Clashes erupt again in Cairo after a weekend of violence, with reports of more than 20 people killed and hundreds wounded in protests at military rule. Matthew Bell reports from Cairo on Monday’s broadcast.
One week before the Egyptian elections are set to begin, deadly clashes between demonstrators and security forces have broken out in Cairo and other cities. The death toll in the Egyptian capital on Monday was at least 23 people.
Protestors re-occupied Tahrir Square in the heart of downtown, angry about what they see as intransigence on the part of Egypt’s military rulers.
Violent scenes from the square and surrounding areas over the past three days are giving many Egyptians a feeling of deja vu. The smell of tear gas is in the air. People have been injured by the hundreds. Scenese of riot police battling crowds of rock-throwing young men fill TVs and newspapers.
These are all reminders that the Egyptian revolution has reached a critical moment.
In the middle of it all is a group of young citizen journalists calling themselves Mosireen. The name is a play on the Arabic word for Egypt. And it means determined. Mosireen is made up of a group of film makers and activists, working out of an office in downtown Cairo. They aren’t getting much sleep these days. 27 year-old Omar Hamilton is a British-born Egyptian. He sits in front of an iMac editing some video.

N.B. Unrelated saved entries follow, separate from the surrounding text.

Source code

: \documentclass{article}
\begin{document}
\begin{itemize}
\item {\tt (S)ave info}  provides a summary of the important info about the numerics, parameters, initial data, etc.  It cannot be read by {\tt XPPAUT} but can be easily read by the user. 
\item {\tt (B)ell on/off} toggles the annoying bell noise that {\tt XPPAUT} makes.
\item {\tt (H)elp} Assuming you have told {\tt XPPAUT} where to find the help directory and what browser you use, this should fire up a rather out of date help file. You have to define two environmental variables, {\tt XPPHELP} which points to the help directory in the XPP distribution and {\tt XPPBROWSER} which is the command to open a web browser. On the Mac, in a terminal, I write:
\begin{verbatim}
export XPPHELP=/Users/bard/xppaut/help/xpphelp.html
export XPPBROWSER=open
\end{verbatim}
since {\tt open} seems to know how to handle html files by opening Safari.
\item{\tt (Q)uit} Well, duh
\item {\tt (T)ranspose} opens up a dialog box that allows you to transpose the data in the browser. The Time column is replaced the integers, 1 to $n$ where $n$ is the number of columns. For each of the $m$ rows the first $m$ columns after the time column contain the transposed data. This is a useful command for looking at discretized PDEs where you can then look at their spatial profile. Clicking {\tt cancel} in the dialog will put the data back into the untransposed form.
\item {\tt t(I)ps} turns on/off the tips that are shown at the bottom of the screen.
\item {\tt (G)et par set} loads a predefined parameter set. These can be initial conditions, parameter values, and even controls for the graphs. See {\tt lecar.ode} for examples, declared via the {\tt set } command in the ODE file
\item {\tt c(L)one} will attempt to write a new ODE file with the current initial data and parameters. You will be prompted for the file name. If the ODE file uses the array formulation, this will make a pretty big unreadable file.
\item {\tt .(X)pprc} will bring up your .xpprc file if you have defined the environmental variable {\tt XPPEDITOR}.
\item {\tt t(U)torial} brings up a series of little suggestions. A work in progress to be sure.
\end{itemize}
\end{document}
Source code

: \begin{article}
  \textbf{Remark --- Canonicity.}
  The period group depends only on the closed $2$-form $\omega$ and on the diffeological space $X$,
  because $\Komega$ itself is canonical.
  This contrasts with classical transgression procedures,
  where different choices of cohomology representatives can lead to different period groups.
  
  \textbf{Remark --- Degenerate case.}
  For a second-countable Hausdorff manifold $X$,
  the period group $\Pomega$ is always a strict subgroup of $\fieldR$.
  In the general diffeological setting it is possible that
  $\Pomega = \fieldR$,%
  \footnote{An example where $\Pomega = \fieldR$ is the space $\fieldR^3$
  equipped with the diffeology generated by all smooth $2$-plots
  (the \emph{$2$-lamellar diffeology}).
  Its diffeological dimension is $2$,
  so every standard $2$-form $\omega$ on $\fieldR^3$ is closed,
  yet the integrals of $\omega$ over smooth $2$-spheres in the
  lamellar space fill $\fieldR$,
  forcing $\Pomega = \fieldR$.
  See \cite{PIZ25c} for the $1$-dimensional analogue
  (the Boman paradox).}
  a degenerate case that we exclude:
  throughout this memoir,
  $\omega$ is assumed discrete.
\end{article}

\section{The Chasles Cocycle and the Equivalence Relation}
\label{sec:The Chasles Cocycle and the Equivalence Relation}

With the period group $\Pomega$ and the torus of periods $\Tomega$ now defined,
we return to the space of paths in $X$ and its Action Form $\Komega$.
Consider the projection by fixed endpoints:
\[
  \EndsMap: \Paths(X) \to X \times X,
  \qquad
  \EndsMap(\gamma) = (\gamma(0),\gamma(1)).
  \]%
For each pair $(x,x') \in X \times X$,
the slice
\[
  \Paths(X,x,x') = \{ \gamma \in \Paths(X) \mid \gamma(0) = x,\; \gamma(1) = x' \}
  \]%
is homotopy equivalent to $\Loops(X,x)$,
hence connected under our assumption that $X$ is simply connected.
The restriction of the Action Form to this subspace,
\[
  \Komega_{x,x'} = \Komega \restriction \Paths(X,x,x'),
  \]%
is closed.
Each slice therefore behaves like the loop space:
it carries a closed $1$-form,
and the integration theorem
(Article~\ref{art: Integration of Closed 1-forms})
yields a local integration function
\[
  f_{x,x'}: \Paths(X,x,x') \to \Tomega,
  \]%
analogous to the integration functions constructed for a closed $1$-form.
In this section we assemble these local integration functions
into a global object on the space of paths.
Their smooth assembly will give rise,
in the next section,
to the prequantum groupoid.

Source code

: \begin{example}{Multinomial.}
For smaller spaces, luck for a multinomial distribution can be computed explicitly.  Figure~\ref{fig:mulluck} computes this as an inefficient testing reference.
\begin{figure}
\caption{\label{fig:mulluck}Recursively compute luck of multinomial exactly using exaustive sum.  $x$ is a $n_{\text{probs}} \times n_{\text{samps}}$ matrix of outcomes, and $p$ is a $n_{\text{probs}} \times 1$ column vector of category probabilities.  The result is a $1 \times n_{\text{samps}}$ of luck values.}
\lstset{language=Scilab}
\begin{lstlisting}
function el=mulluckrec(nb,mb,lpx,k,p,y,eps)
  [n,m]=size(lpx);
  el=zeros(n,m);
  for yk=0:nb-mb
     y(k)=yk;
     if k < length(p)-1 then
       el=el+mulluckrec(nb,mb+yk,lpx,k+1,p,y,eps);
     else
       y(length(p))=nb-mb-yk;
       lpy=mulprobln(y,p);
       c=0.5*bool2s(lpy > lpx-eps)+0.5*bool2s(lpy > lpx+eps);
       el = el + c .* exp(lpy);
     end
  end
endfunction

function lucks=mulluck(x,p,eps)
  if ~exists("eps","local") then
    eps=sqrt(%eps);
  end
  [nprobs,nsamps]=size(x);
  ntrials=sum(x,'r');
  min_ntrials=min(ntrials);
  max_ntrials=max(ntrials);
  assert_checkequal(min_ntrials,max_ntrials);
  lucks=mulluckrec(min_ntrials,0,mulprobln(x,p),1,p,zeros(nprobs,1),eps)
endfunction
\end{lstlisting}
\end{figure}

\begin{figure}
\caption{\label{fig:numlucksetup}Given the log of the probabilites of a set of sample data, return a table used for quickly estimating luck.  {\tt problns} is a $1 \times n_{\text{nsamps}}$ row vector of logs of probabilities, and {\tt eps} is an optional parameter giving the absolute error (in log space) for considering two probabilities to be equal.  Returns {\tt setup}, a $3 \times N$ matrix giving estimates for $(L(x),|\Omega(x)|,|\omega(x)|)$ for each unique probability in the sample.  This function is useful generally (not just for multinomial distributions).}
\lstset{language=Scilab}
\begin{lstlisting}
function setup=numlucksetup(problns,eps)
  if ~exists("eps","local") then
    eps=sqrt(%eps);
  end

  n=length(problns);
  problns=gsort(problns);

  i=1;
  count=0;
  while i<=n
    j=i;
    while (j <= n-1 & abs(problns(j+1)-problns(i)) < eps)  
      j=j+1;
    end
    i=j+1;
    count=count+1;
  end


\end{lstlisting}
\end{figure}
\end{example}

“This is kind of a quick chronicle of what happened yesterday,” Hamilton said, wearing a black and white kaffiyeh around his neck. “I was out filming from two in the afternoon to seven in the morning.”
“I want to put together a very quick 7-8 minute video, kind of showing what happened.”
Hamilton and his colleagues are unapologetic supporters of the Egyptian revolution and they use cameras to try to make an impact on events. He says the role of the civilian journalist has been hugely important since the start of the uprising in January.
“There’s a huge propaganda war being fought. Most of the country only watch state television and state television are pouring out sort of merciless lies.”
“We know that this isn’t going to be on the news,” Hamilton said of his latest video. “But we know also that if we get something good and true on the Internet and it’s out quickly, then a lot of people watch it and a lot of people talk about it and it does actually influence the way the debate is framed.”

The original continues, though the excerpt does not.